--- START ---

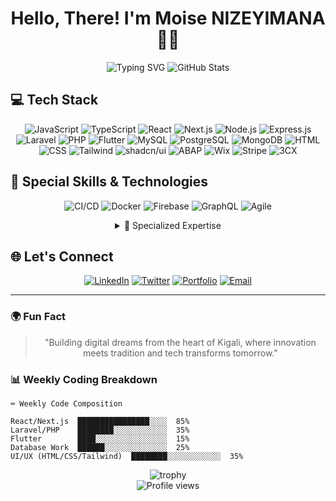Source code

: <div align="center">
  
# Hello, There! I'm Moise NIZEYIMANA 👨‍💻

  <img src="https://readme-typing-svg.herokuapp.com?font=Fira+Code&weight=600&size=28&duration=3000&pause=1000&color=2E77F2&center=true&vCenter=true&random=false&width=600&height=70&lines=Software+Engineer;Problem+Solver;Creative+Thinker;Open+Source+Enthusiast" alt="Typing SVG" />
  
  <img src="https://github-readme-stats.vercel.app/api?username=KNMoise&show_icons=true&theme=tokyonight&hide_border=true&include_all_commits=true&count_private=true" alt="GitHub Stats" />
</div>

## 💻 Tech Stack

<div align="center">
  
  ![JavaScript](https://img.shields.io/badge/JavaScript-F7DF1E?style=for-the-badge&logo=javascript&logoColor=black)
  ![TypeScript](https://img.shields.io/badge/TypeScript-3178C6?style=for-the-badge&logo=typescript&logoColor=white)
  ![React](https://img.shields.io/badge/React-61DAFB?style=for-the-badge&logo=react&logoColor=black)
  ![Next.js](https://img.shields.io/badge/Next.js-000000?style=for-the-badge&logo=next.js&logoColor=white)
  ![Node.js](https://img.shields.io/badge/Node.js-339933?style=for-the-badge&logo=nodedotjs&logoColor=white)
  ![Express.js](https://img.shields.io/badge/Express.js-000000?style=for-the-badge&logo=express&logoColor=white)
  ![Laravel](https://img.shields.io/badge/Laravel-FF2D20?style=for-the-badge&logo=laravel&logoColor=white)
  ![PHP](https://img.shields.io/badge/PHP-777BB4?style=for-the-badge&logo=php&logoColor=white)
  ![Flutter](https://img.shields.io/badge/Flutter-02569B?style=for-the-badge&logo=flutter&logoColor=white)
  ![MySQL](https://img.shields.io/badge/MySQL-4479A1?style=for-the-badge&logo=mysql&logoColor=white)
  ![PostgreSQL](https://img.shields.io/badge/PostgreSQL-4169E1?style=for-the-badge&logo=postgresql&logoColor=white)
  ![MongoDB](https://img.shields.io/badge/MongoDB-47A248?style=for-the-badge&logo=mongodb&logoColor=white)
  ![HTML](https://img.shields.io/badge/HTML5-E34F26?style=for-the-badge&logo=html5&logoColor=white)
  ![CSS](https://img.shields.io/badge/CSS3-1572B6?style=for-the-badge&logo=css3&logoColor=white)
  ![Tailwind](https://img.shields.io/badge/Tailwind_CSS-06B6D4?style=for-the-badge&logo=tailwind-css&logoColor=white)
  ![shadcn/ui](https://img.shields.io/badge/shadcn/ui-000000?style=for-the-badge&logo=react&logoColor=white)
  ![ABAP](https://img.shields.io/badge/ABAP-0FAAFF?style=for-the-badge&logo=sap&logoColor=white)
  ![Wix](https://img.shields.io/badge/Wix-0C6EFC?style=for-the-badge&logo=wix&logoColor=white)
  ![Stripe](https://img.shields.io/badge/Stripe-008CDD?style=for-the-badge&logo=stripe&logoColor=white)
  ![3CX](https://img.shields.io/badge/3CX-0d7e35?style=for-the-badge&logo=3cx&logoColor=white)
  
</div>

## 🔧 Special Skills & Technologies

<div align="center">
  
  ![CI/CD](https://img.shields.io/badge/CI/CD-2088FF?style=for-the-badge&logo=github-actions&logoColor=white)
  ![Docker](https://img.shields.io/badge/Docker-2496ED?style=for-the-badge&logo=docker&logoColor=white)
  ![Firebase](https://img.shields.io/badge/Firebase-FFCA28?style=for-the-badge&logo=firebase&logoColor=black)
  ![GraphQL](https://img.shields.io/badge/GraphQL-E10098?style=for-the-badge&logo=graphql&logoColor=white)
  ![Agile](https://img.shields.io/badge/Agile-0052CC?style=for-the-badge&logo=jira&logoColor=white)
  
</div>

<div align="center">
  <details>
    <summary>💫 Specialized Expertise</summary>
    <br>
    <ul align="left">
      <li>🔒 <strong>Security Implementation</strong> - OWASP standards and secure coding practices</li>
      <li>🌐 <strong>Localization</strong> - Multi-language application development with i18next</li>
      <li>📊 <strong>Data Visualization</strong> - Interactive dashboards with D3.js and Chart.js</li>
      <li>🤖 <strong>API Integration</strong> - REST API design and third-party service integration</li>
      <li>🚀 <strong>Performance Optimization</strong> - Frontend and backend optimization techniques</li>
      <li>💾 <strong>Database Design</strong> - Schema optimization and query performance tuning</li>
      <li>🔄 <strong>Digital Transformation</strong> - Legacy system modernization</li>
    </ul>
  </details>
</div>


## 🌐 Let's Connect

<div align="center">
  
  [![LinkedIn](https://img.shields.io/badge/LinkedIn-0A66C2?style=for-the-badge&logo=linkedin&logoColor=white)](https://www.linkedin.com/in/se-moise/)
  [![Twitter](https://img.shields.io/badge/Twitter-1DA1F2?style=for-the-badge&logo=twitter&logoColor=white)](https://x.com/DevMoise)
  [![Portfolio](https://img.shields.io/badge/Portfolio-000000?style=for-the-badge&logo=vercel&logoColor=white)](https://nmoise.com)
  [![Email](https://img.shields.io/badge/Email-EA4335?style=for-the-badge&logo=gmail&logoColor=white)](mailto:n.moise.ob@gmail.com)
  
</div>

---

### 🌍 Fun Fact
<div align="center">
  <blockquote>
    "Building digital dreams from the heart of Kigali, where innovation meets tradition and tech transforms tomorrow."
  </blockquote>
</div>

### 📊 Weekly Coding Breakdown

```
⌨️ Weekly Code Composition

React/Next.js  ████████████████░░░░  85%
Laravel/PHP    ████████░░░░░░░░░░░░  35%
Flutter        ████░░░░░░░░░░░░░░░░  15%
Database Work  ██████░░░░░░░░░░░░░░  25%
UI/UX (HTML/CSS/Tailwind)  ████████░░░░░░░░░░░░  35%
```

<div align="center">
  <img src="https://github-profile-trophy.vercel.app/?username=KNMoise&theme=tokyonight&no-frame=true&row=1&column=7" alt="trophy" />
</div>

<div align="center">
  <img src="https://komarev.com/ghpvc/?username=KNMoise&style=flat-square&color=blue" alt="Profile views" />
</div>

--- END ---

Wherever the word "Weekly" occurs in the data above, copy the line it sits in.

### 📊 Weekly Coding Breakdown
⌨️ Weekly Code Composition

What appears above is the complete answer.